The more than 24,000 members that AHLA advocates for do not only include the Marriotts, Hiltons, and Hyatts of the world, but the roster also extends to hotel owners, real estate investment trusts, independent hotels, beds and breakfasts, and everyone from hotel company CEOs to the person staffing the front desk.

What the Document Revealed

For people who work in the travel and hospitality industry, The New York Times article and the internal document no doubt reaffirmed what many already know: That the AHLA and Airbnb are combatants fighting with one another in the arenas of public policy and public perception.

AHLA wants the federal and local governments to be tougher on short-term rentals, a number of which can be classified as illegal hotels, and limit the growth of a business that is, no doubt, having some impact on its members. All of this is taking place, however, as data from various sources have conflicting analyses on the real impact Airbnb is having on hotel business. How big a threat Airbnb is to the hotel business is unclear, but what’s certain is that the industry, and AHLA, see it as a viable one.

“Though we welcome the practice of true home sharing, where the owner is present during the guest’s stay, we’ve found that accounts for less than 20 percent of Airbnb’s business,” said Maiettta. “While 81 percent of Airbnb’s revenue nationwide – $4.6 billion – comes from whole-unit rentals where the owner is not present.
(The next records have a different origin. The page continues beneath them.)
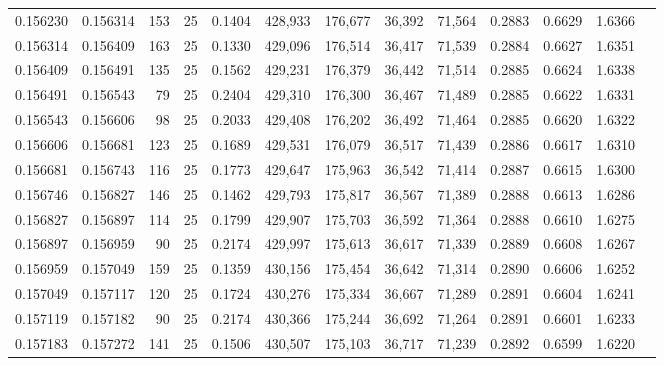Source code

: \begin{tabular}{rrrrrrrrrrrrr}
0.156230 & 0.156314 &   153 &  25 &                                     0.1404 & 428,933 & 176,677 &  36,392 &  71,564 & 0.2883 & 0.6629 & 1.6366 \\
0.156314 & 0.156409 &   163 &  25 &                                     0.1330 & 429,096 & 176,514 &  36,417 &  71,539 & 0.2884 & 0.6627 & 1.6351 \\
0.156409 & 0.156491 &   135 &  25 &                                     0.1562 & 429,231 & 176,379 &  36,442 &  71,514 & 0.2885 & 0.6624 & 1.6338 \\
0.156491 & 0.156543 &    79 &  25 &                                     0.2404 & 429,310 & 176,300 &  36,467 &  71,489 & 0.2885 & 0.6622 & 1.6331 \\
0.156543 & 0.156606 &    98 &  25 &                                     0.2033 & 429,408 & 176,202 &  36,492 &  71,464 & 0.2885 & 0.6620 & 1.6322 \\
0.156606 & 0.156681 &   123 &  25 &                                     0.1689 & 429,531 & 176,079 &  36,517 &  71,439 & 0.2886 & 0.6617 & 1.6310 \\
0.156681 & 0.156743 &   116 &  25 &                                     0.1773 & 429,647 & 175,963 &  36,542 &  71,414 & 0.2887 & 0.6615 & 1.6300 \\
0.156746 & 0.156827 &   146 &  25 &                                     0.1462 & 429,793 & 175,817 &  36,567 &  71,389 & 0.2888 & 0.6613 & 1.6286 \\
0.156827 & 0.156897 &   114 &  25 &                                     0.1799 & 429,907 & 175,703 &  36,592 &  71,364 & 0.2888 & 0.6610 & 1.6275 \\
0.156897 & 0.156959 &    90 &  25 &                                     0.2174 & 429,997 & 175,613 &  36,617 &  71,339 & 0.2889 & 0.6608 & 1.6267 \\
0.156959 & 0.157049 &   159 &  25 &                                     0.1359 & 430,156 & 175,454 &  36,642 &  71,314 & 0.2890 & 0.6606 & 1.6252 \\
0.157049 & 0.157117 &   120 &  25 &                                     0.1724 & 430,276 & 175,334 &  36,667 &  71,289 & 0.2891 & 0.6604 & 1.6241 \\
0.157119 & 0.157182 &    90 &  25 &                                     0.2174 & 430,366 & 175,244 &  36,692 &  71,264 & 0.2891 & 0.6601 & 1.6233 \\
0.157183 & 0.157272 &   141 &  25 &                                     0.1506 & 430,507 & 175,103 &  36,717 &  71,239 & 0.2892 & 0.6599 & 1.6220 \\

\end{tabular}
That’s not home sharing, that’s a business.”

She added, “We call on Airbnb and short-term rental companies to stop misrepresenting their platform as one that simply supports the middle class when it’s clear the bulk of Airbnb’s revenue is coming from commercial activity. They have the power to report their data, remove commercial activity when appropriate, adhere to commonsense safety and security measure and pay their fair share of taxes. And they refuse to take even simple steps to do any of that.”

Airbnb Is Working for Legalization

Airbnb wants to gain legalization in jurisdictions around the world and it’s worked hard for the past few years trying to convince mayors and other lawmakers that homesharing is a win-win for all — that it’s an economic empowerment tool for the middle class. The company is also trying to convince those same lawmakers that having laws of any sort to regulate the sharing economy is misguided.
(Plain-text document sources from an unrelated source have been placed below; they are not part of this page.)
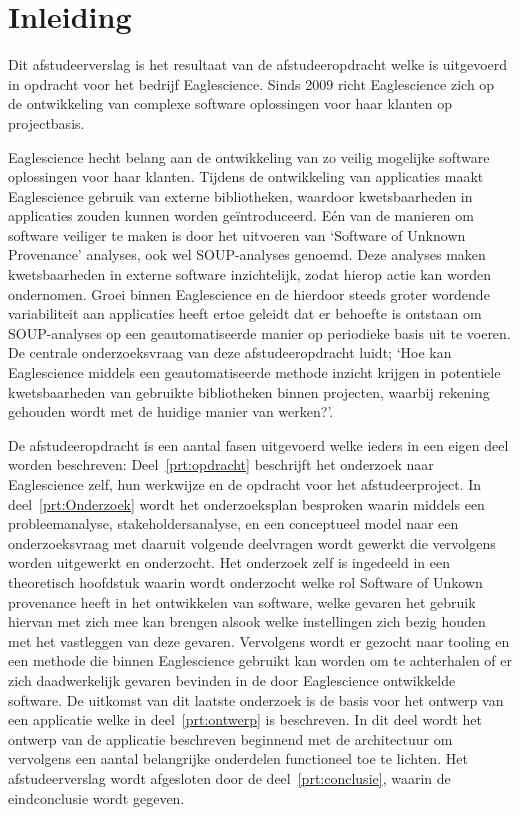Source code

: \chapter{Inleiding}\label{ch:inleiding}
Dit afstudeerverslag is het resultaat van de afstudeeropdracht welke is uitgevoerd in opdracht voor het bedrijf Eaglescience. Sinds 2009 richt Eaglescience zich op de ontwikkeling van complexe software oplossingen voor haar klanten op projectbasis.

Eaglescience hecht belang aan de ontwikkeling van zo veilig mogelijke software oplossingen voor haar klanten. Tijdens de ontwikkeling van applicaties maakt Eaglescience gebruik van externe bibliotheken, waardoor kwetsbaarheden in applicaties zouden kunnen worden geïntroduceerd. Eén van de manieren om software veiliger te maken is door het uitvoeren van ‘Software of Unknown Provenance’ analyses, ook wel SOUP-analyses genoemd. Deze analyses maken kwetsbaarheden in externe software inzichtelijk, zodat hierop actie kan worden ondernomen. Groei binnen Eaglescience en de hierdoor steeds groter wordende variabiliteit aan applicaties heeft ertoe geleidt dat er behoefte is ontstaan om SOUP-analyses op een geautomatiseerde manier op periodieke basis uit te voeren. De centrale onderzoeksvraag van deze afstudeeropdracht luidt; ‘Hoe kan Eaglescience middels een geautomatiseerde methode inzicht krijgen in potentiele kwetsbaarheden van gebruikte bibliotheken binnen projecten, waarbij rekening gehouden wordt met de huidige manier van werken?’.

De afstudeeropdracht is een aantal fasen uitgevoerd welke ieders in een eigen deel worden beschreven:
Deel~\ref{prt:opdracht} beschrijft het onderzoek naar Eaglescience zelf, hun werkwijze en de opdracht voor het afstudeerproject. In deel~\ref{prt:Onderzoek} wordt het onderzoeksplan besproken waarin middels een probleemanalyse, stakeholdersanalyse, en een conceptueel model naar een onderzoeksvraag met daaruit volgende deelvragen wordt gewerkt die vervolgens worden uitgewerkt en onderzocht. Het onderzoek zelf is ingedeeld in een theoretisch hoofdstuk waarin wordt onderzocht welke rol Software of Unkown provenance heeft in het ontwikkelen van software, welke gevaren het gebruik hiervan met zich mee kan brengen alsook welke instellingen zich bezig houden met het vastleggen van deze gevaren. Vervolgens wordt er gezocht naar tooling en een methode die binnen Eaglescience gebruikt kan worden om te achterhalen of er zich daadwerkelijk gevaren bevinden in de door Eaglescience ontwikkelde software. De uitkomst van dit laatste onderzoek is de basis voor het ontwerp van een applicatie welke in deel~\ref{prt:ontwerp} is beschreven. In dit deel wordt het ontwerp van de applicatie beschreven beginnend met de architectuur om vervolgens een aantal belangrijke onderdelen functioneel toe te lichten. Het afstudeerverslag wordt afgesloten door de deel~\ref{prt:conclusie}, waarin de eindconclusie wordt gegeven.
Airbnb spokesperson Nick Papas’ responsed to The New York Times article:  “With more than 250 government partnerships over the last year we have shown our seriousness of purpose when it comes to putting in place fair rules so everyday people can use their homes to make extra income, but from opposing raising the minimum wage to attacking home sharers, it’s clear the hotel cartel is intent on short-sheeting the middle class so they can keep price gouging consumers.”
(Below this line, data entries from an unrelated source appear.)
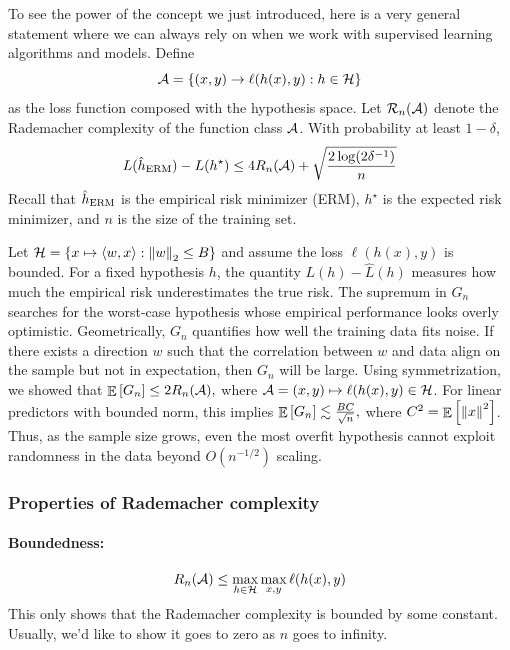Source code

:To see the power of the concept we just introduced, here is a very general statement where we can always rely on when we work with supervised learning algorithms and models.
Define \[ \cA = \set{(x, y) \rightarrow \ell(h(x), y) : h \in \cH}\] as the loss function composed with the hypothesis space.
Let $\cR_n(\cA)$ denote the Rademacher complexity of the function class $\cA$.
With probability at least $1 - \delta$,
\begin{align} L(\hat h_{\erm}) - L(h^{\star}) \le 4 R_n(\cA) + \sqrt{\frac {2\log(2\delta^{-1})} n} \label{eq_rade_bound}\end{align}
Recall that $\hat h_{\erm}$ is the empirical risk minimizer (ERM), $h^{\star}$ is the expected risk minimizer, and $n$ is the size of the training set.


\begin{example}
    Let $\cH = \set{ x \mapsto \inner{w}{x} : \bignorm{w}_2 \le B }$ and assume the loss $\ell(h(x),y)$ is bounded.
    For a fixed hypothesis $h$, the quantity $L(h)-\hat L(h)$ measures how much the empirical risk underestimates the true risk.
    The supremum in $G_n$ searches for the {worst-case hypothesis} whose empirical performance looks overly optimistic.
    Geometrically, $G_n$ quantifies how well the training data fits noise. If there exists a direction $w$ such that the correlation between $w$ and data align on the sample but not in expectation, then $G_n$ will be large.
    Using symmetrization, we showed that $\ex{G_n} \le 2 R_n(\cA),$ where $\cA={(x,y)\mapsto \ell(h(x),y)\in\cH}$.
    For linear predictors with bounded norm, this implies $\ex{G_n} \lesssim \frac{B C}{\sqrt n},$ where $C^2=\ex{\bignorm{x}^2}$.
    Thus, as the sample size grows, even the most overfit hypothesis cannot exploit randomness in the data beyond $O(n^{-1/2})$ scaling.
\end{example}

\subsubsection{Properties of Rademacher complexity}\label{sec_property_rade}

\paragraph{Boundedness:}
\begin{align*}
    R_n(\cA) \le \max_{h\in \cH} \max_{x, y} \ell(h(x), y)
\end{align*}
This only shows that the Rademacher complexity is bounded by some constant. Usually, we'd like to show it goes to zero as $n$ goes to infinity.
“The hypocrisy is almost unbelievable: the hotel cartel wanted Airbnb to collect taxes and when we implemented a way to do so, they changed their position and lobbied cities to leave millions of dollars on the table. And their ‘model legislation’ would charge a middle class family $2,500 if they wanted to share their home for even one night.”

While AHLA’s strategy was the main focus of The New York Times article, Airbnb likewise has its own similarly multi-pronged strategy for battling the hotel industry that is gaining steam under the leadership of Chris Lehane, Global Head of Public Policy, and backed by significant spending on lobbyists in state capitals around the U.S., as well P.R.-driven stories about citizenship at Airbnb Citizen. For instance, in February, Airbnb launched “a campaign tracking the big hotels’ fiscal flip flops.”

In another case, Airbnb has sponsored self-described “national watchdog blog,” Checks and Balances Project as it publishes articles portraying the “hotel lobby” and any opponents — from academics to city council members — of homesharing in a negative light. Its primary target? A Penn State professor who authored a research study about Airbnb that received funding from AHLA.

In other words, both AHLA and Airbnb are doing whatever they can to advance their respective missions in the back halls of Washington, as well in the hearts and minds of the American people. It’s an ongoing battle, and one that isn’t going away anytime soon.